Komnas Haji Dorong Kuota Haji Khusus Minimal 8 Persen, Bukan Maksimal

Tanggal: 20 Agu 2025 13:20 wib.
Komisi Nasional Haji (Komnas Haji) menilai ketentuan besaran kuota haji khusus yang tercantum dalam draf Rancangan Undang-Undang Penyelenggaraan Ibadah Haji dan Umrah (RUU Haji) masih perlu dikaji ulang. Ketua Komnas Haji Mustolih Siradj menegaskan bahwa frasa yang lebih tepat digunakan adalah minimal delapan persen untuk kuota haji khusus, bukan maksimal delapan persen seperti yang saat ini tertulis dalam draf. Menurutnya, penggunaan frasa “paling sedikit” justru akan memberikan kepastian dan fleksibilitas dalam penyelenggaraan haji, terutama ketika ada tambahan kuota mendadak dari Pemerintah Arab Saudi.

Dalam draf revisi Undang-Undang Nomor 8 Tahun 2019 yang diunggah melalui laman DPR RI, Pasal 8 ayat (4) menyebutkan kuota haji khusus paling tinggi delapan persen. Mustolih memandang formulasi tersebut berpotensi menimbulkan masalah karena bisa menghambat pemanfaatan kuota tambahan. Ia mencontohkan pengalaman tahun 2019 dan 2022 ketika Indonesia mendapat kuota tambahan, namun karena waktu yang diberikan sangat mepet, kuota itu tidak dapat terserap secara optimal. Menurutnya, jika aturan menyebut “minimal delapan persen”, maka penyelenggara ibadah haji khusus (PIHK) bisa menjadi solusi dalam mengisi kuota tambahan secara cepat.

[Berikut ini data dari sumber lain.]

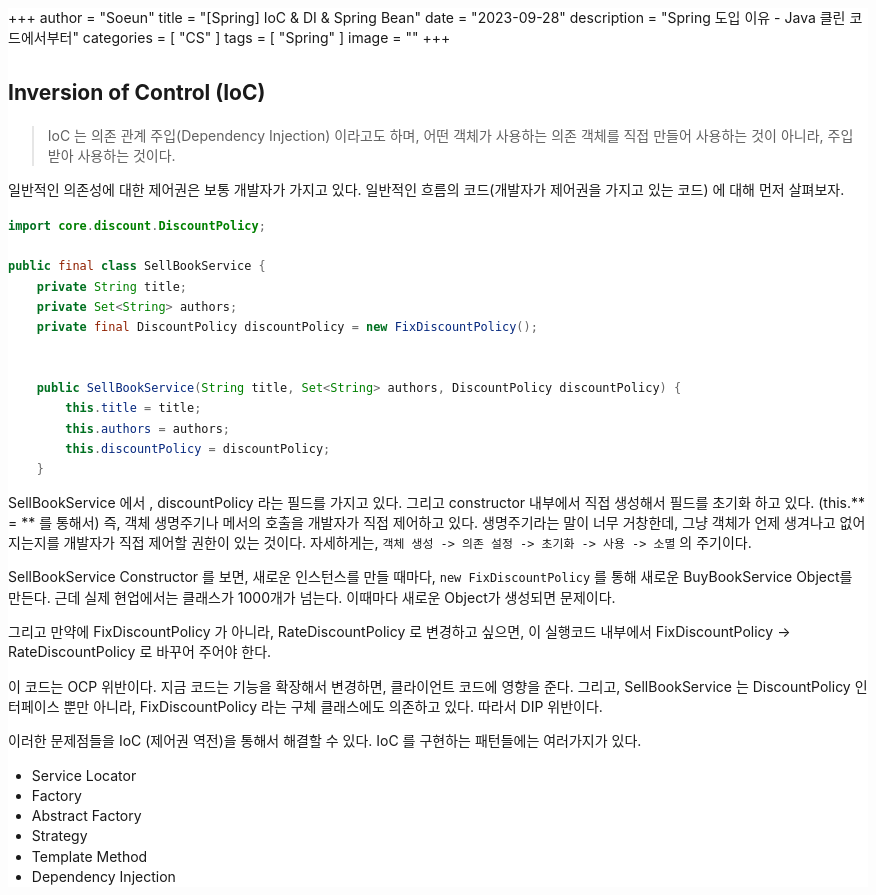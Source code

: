 +++
author = "Soeun"
title = "[Spring] IoC & DI & Spring Bean"
date = "2023-09-28"
description = "Spring 도입 이유 - Java 클린 코드에서부터"
categories = [
    "CS"
]
tags = [
    "Spring"
]
image = ""
+++


## Inversion of Control (IoC) 

> IoC 는 의존 관계 주입(Dependency Injection) 이라고도 하며, 어떤 객체가 사용하는 의존 객체를 직접 만들어 사용하는 것이 아니라, 주입 받아 사용하는 것이다.


일반적인 의존성에 대한 제어권은 보통 개발자가 가지고 있다. 일반적인 흐름의 코드(개발자가 제어권을 가지고 있는 코드) 에 대해 먼저 살펴보자.

```java
import core.discount.DiscountPolicy;

public final class SellBookService {  
	private String title;  
    private Set<String> authors;
	private final DiscountPolicy discountPolicy = new FixDiscountPolicy();
    
  
	public SellBookService(String title, Set<String> authors, DiscountPolicy discountPolicy) {  
        this.title = title;  
        this.authors = authors;  
        this.discountPolicy = discountPolicy;
    }
```

SellBookService 에서 , discountPolicy 라는 필드를 가지고 있다. 그리고 constructor 내부에서 직접 생성해서 필드를 초기화 하고 있다. (this.** = ** 를 통해서) 즉, 객체 생명주기나 메서의 호출을 개발자가 직접 제어하고 있다. 생명주기라는 말이 너무 거창한데, 그냥 객체가 언제 생겨나고 없어지는지를 개발자가 직접 제어할 권한이 있는 것이다.  자세하게는, `객체 생성 -> 의존 설정 -> 초기화 -> 사용 -> 소멸` 의 주기이다. 

SellBookService Constructor 를 보면, 새로운 인스턴스를 만들 때마다, `new FixDiscountPolicy` 를 통해 새로운 BuyBookService Object를 만든다. 근데 실제 현업에서는 클래스가 1000개가 넘는다. 이때마다 새로운 Object가 생성되면 문제이다. 

그리고 만약에 FixDiscountPolicy 가 아니라, RateDiscountPolicy 로 변경하고 싶으면, 이 실행코드 내부에서 FixDiscountPolicy -> RateDiscountPolicy 로 바꾸어 주어야 한다. 

이 코드는 OCP 위반이다. 지금 코드는 기능을 확장해서 변경하면, 클라이언트 코드에 영향을 준다. 그리고, SellBookService 는 DiscountPolicy 인터페이스 뿐만 아니라, FixDiscountPolicy 라는 구체 클래스에도 의존하고 있다. 따라서 DIP 위반이다. 

이러한 문제점들을 IoC (제어권 역전)을 통해서 해결할 수 있다. IoC 를 구현하는 패턴들에는 여러가지가 있다. 
- Service Locator
- Factory
- Abstract Factory
- Strategy
- Template Method
- Dependency Injection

Lebih lanjut, Mustolih mengingatkan bahwa pembatasan kuota haji khusus maksimal delapan persen berbanding lurus dengan porsi 92 persen kuota haji reguler. Namun, ketentuan tersebut dianggap rentan menimbulkan persoalan hukum apabila pemerintah tidak mampu menyerap kuota tambahan yang diberikan Arab Saudi. Dengan formulasi baru, pemerintah tetap bisa mengutamakan kuota reguler, tetapi PIHK dapat mengambil peran saat ada kelebihan kuota, sehingga tidak ada peluang yang terbuang.

“Jika dalam undang-undang disebut kuota haji khusus paling sedikit 8 persen, maka ketika Arab Saudi tiba-tiba memberikan kuota tambahan, sementara pemerintah tidak siap menyalurkan di jalur reguler, PIHK bisa langsung mengisi dengan haji khusus. Ini akan jauh lebih efektif dan sesuai dengan kebutuhan lapangan,” ujarnya saat menjadi narasumber dalam Forum Legislasi bertajuk “Revisi UU Haji demi Meningkatkan Kualitas Pelayanan dan Pengelolaan Ibadah Haji” di Kompleks Parlemen, Jakarta, Selasa.

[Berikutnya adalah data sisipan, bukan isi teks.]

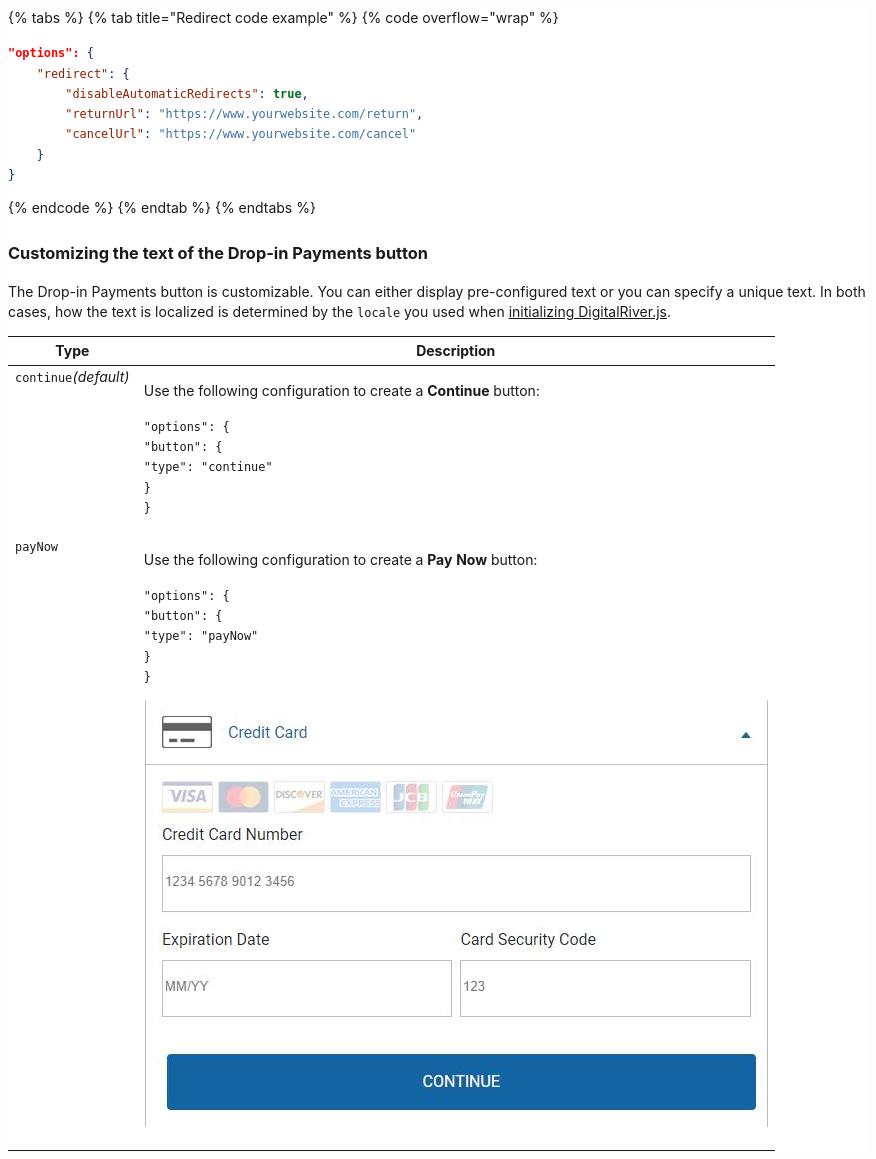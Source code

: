 {% tabs %}
{% tab title="Redirect code example" %}
{% code overflow="wrap" %}
```json
"options": {
    "redirect": {
        "disableAutomaticRedirects": true,
        "returnUrl": "https://www.yourwebsite.com/return",
        "cancelUrl": "https://www.yourwebsite.com/cancel"    
    }
}
```
{% endcode %}
{% endtab %}
{% endtabs %}

### Customizing the text of the Drop-in Payments button

The Drop-in Payments button is customizable. You can either display pre-configured text or you can specify a unique text. In both cases, how the text is localized is determined by the `locale` you used when [initializing DigitalRiver.js](drop-in-integration-guide.md#step-3-initialize-digitalriver-js-with-your-public-key).

| Type                  | Description                                                                                                                                                                                                                                                                                                                                                                                                                                                                              |
| --------------------- | ---------------------------------------------------------------------------------------------------------------------------------------------------------------------------------------------------------------------------------------------------------------------------------------------------------------------------------------------------------------------------------------------------------------------------------------------------------------------------------------- |
| `continue`_(default)_ | <p>Use the following configuration to create a <strong>Continue</strong> button:<br></p><p><code>"options": {</code>   <br>   <code>"button": {</code>    <br>      <code>"type":    "continue"</code> <br>   <code>}</code> <br><code>}</code></p>                                                                                                                                                                                                                                      |
| `payNow`              | <p>Use the following configuration to create a <strong>Pay Now</strong> button:<br></p><p><code>"options": {</code>   <br>   <code>"button": {</code>    <br>      <code>"type":    "payNow"</code> <br>   <code>}</code> <br><code>}</code></p><p><code></code></p><p><code></code><img src="../../../.gitbook/assets/credit-card-continue.png" alt="" data-size="original"> <code></code> </p>                                                                                         |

Sementara itu, pemerintah telah menyerahkan Daftar Inventarisasi Masalah (DIM) terkait RUU Haji dan Umrah kepada DPR pada Senin (18/8). Menteri Hukum Supratman Andi Agtas menjelaskan bahwa DIM tersebut mencakup sekitar 700 poin, dengan mayoritas bersifat tetap. Penyerahan DIM ini bertujuan agar DPR segera membentuk panitia kerja (panja) untuk membahas RUU bersama pemerintah. Dengan demikian, berbagai masukan dari Komnas Haji maupun pemangku kepentingan lain dapat masuk dalam proses pembahasan dan penyempurnaan regulasi.

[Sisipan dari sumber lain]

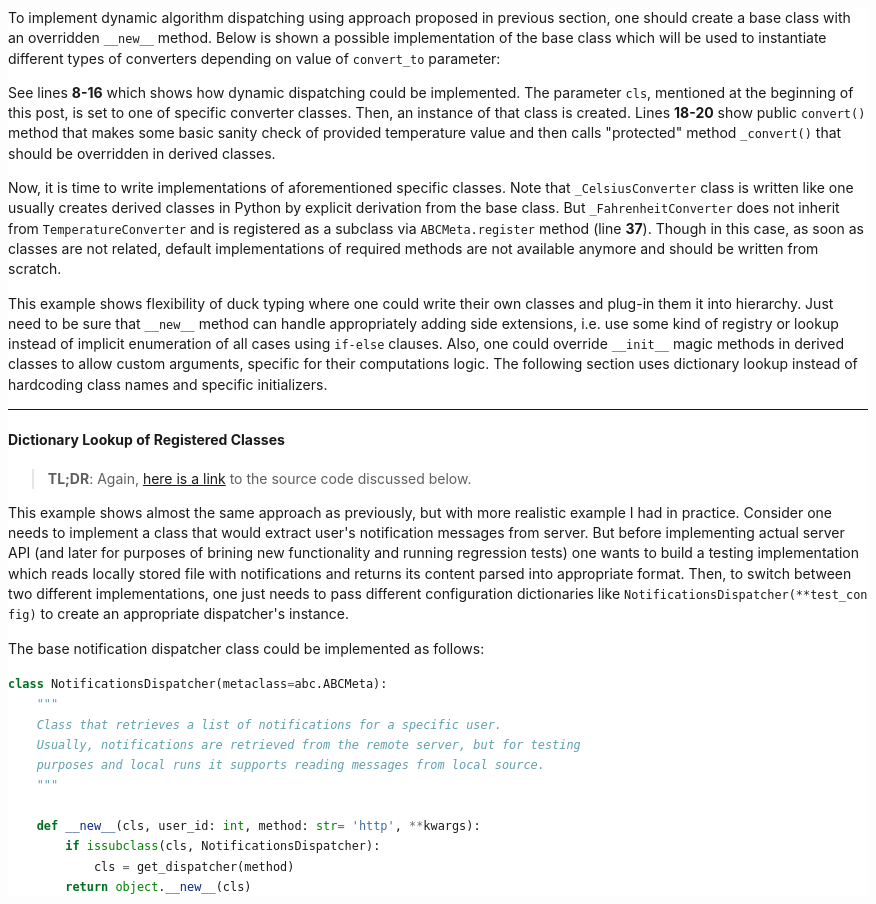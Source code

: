 To implement dynamic algorithm dispatching using approach proposed in previous
section, one should create a base class with an overridden `__new__` method.
Below is shown a possible implementation of the base class which will be used to
instantiate different types of converters depending on value of `convert_to`
parameter:
<script src="https://gist.github.com/devforfu/828480bbfd9e12ef27d89dd96914f537.js"></script>

See lines **8-16** which shows how dynamic dispatching could be implemented. The
parameter `cls`, mentioned at the beginning of this post, is set to one of
specific converter classes. Then, an instance of that class is created. Lines
**18-20** show public `convert()` method that makes some basic sanity check
of provided temperature value and then calls "protected" method `_convert()` that
should be overridden in derived classes.

Now, it is time to write implementations of aforementioned specific classes. Note
that `_CelsiusConverter` class is written like one usually creates derived classes
in Python by explicit derivation from the base class. But `_FahrenheitConverter`
does not inherit from `TemperatureConverter` and is registered as a subclass via
`ABCMeta.register` method (line **37**). Though in this case, as soon as classes are not related,
default implementations of required methods are not available anymore and should
be written from scratch.

<script src="https://gist.github.com/devforfu/eeab965f571517b2645a839768a2469a.js"></script>

This example shows flexibility of duck typing where one could write their own
classes and plug-in them it into hierarchy. Just need to be sure that `__new__`
method can handle appropriately adding side extensions, i.e. use some
kind of registry or lookup instead of implicit enumeration of all cases using
`if-else` clauses. Also, one could override `__init__` magic methods in derived
classes to allow custom arguments, specific for their computations logic.
The following section uses dictionary lookup instead of hardcoding class names
and specific initializers.


<hr class="with-margin">
<h4 class="header" id="pandas">Dictionary Lookup of Registered Classes</h4>

<blockquote class="tip">
<strong>TL;DR</strong>: Again,
<a href="https://gist.github.com/devforfu/63fa7efe18133dc12f12a2e9ecbe9db4">
here is a link</a> to the source code discussed below.
</blockquote>

This example shows almost the same approach as previously, but with more realistic
example I had in practice. Consider one needs to implement a class that would
extract user's notification messages from server. But before implementing actual
server API (and later for purposes of brining new functionality and running
regression tests) one wants to build a testing implementation which reads locally
stored file with notifications and returns its content parsed into appropriate
format. Then, to switch between two different implementations, one just needs to pass
different configuration dictionaries like `NotificationsDispatcher(**test_config)`
to create an appropriate dispatcher's instance.

The base notification dispatcher class could be implemented as follows:

```Python
class NotificationsDispatcher(metaclass=abc.ABCMeta):
    """
    Class that retrieves a list of notifications for a specific user.
    Usually, notifications are retrieved from the remote server, but for testing
    purposes and local runs it supports reading messages from local source.
    """

    def __new__(cls, user_id: int, method: str= 'http', **kwargs):
        if issubclass(cls, NotificationsDispatcher):
            cls = get_dispatcher(method)
        return object.__new__(cls)

```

Perdebatan mengenai porsi kuota haji khusus ini menjadi salah satu isu krusial dalam revisi undang-undang. Bagi Komnas Haji, aturan yang ideal bukan hanya harus mengedepankan pelayanan dan perlindungan bagi jemaah, tetapi juga harus adaptif terhadap dinamika kebijakan internasional, termasuk kebijakan kuota dari Pemerintah Arab Saudi yang tidak selalu terjadwal. Karena itu, pengaturan yang lebih fleksibel diharapkan dapat memberikan solusi nyata, sekaligus mengoptimalkan kuota haji yang diberikan setiap tahunnya.